▶ **Data items**:
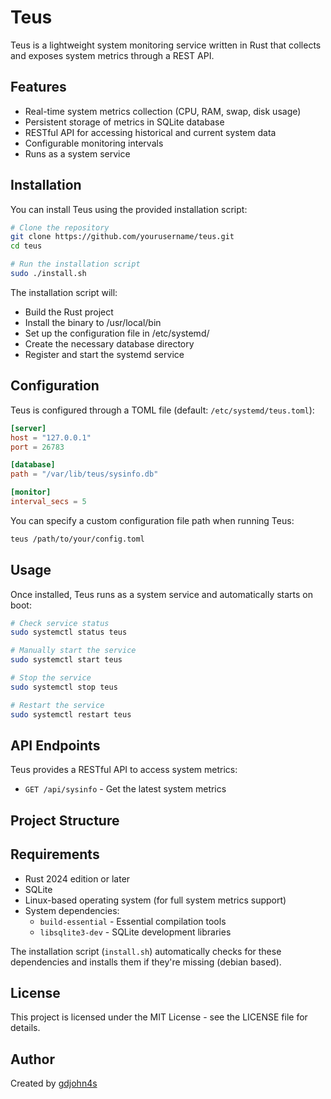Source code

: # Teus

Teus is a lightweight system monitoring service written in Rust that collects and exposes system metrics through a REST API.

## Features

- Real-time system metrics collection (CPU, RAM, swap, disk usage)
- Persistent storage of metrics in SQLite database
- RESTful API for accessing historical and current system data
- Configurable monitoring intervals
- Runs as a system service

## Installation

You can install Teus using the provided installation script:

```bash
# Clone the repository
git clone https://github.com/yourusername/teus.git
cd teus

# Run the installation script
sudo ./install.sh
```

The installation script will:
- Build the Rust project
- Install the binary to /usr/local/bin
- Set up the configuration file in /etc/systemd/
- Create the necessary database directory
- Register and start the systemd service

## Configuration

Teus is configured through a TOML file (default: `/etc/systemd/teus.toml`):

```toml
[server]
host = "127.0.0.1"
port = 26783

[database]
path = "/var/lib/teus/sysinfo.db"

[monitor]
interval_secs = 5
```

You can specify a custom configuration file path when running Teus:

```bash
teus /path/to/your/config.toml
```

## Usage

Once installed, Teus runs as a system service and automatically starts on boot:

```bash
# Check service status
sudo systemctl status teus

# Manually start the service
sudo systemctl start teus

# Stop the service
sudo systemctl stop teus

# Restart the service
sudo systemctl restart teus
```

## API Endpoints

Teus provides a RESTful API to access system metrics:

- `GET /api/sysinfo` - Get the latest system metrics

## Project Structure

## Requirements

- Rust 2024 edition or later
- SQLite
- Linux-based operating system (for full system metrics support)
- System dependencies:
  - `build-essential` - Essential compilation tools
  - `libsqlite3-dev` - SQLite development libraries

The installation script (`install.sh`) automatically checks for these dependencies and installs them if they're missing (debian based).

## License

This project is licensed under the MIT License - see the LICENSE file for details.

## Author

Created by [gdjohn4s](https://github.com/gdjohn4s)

--

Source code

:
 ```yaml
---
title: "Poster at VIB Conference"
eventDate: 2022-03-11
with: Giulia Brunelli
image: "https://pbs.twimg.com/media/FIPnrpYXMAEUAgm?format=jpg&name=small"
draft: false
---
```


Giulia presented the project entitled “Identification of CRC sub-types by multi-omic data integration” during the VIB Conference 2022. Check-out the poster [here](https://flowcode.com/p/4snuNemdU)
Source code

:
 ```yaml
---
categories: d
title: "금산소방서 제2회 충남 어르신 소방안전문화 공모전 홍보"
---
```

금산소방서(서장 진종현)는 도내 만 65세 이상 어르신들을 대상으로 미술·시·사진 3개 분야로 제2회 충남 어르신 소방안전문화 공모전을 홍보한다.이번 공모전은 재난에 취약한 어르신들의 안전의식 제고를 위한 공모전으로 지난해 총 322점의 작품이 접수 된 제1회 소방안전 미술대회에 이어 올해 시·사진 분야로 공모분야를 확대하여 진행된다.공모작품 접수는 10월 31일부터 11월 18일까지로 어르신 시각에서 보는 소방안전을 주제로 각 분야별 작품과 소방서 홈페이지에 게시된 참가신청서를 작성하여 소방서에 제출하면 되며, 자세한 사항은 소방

...

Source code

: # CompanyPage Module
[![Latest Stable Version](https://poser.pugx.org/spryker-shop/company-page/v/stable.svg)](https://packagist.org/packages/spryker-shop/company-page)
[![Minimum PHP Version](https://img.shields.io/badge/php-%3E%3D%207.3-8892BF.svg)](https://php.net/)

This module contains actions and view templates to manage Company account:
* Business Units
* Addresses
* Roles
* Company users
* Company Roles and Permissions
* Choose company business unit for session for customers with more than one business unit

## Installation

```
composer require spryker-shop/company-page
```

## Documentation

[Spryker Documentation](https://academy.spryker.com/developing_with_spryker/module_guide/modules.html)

▶ **EXERCISE**:
Among the entries above, find the line with "## Features" and the line with "- Install the binary to /usr/local/bin"; give again exactly these two lines and all lines between them.

▶ **SOLUTION FOR THIS PROBLEM**:
## Features

- Real-time system metrics collection (CPU, RAM, swap, disk usage)
- Persistent storage of metrics in SQLite database
- RESTful API for accessing historical and current system data
- Configurable monitoring intervals
- Runs as a system service

## Installation

You can install Teus using the provided installation script:

```bash
# Clone the repository
git clone https://github.com/yourusername/teus.git
cd teus

# Run the installation script
sudo ./install.sh
```

The installation script will:
- Build the Rust project
- Install the binary to /usr/local/bin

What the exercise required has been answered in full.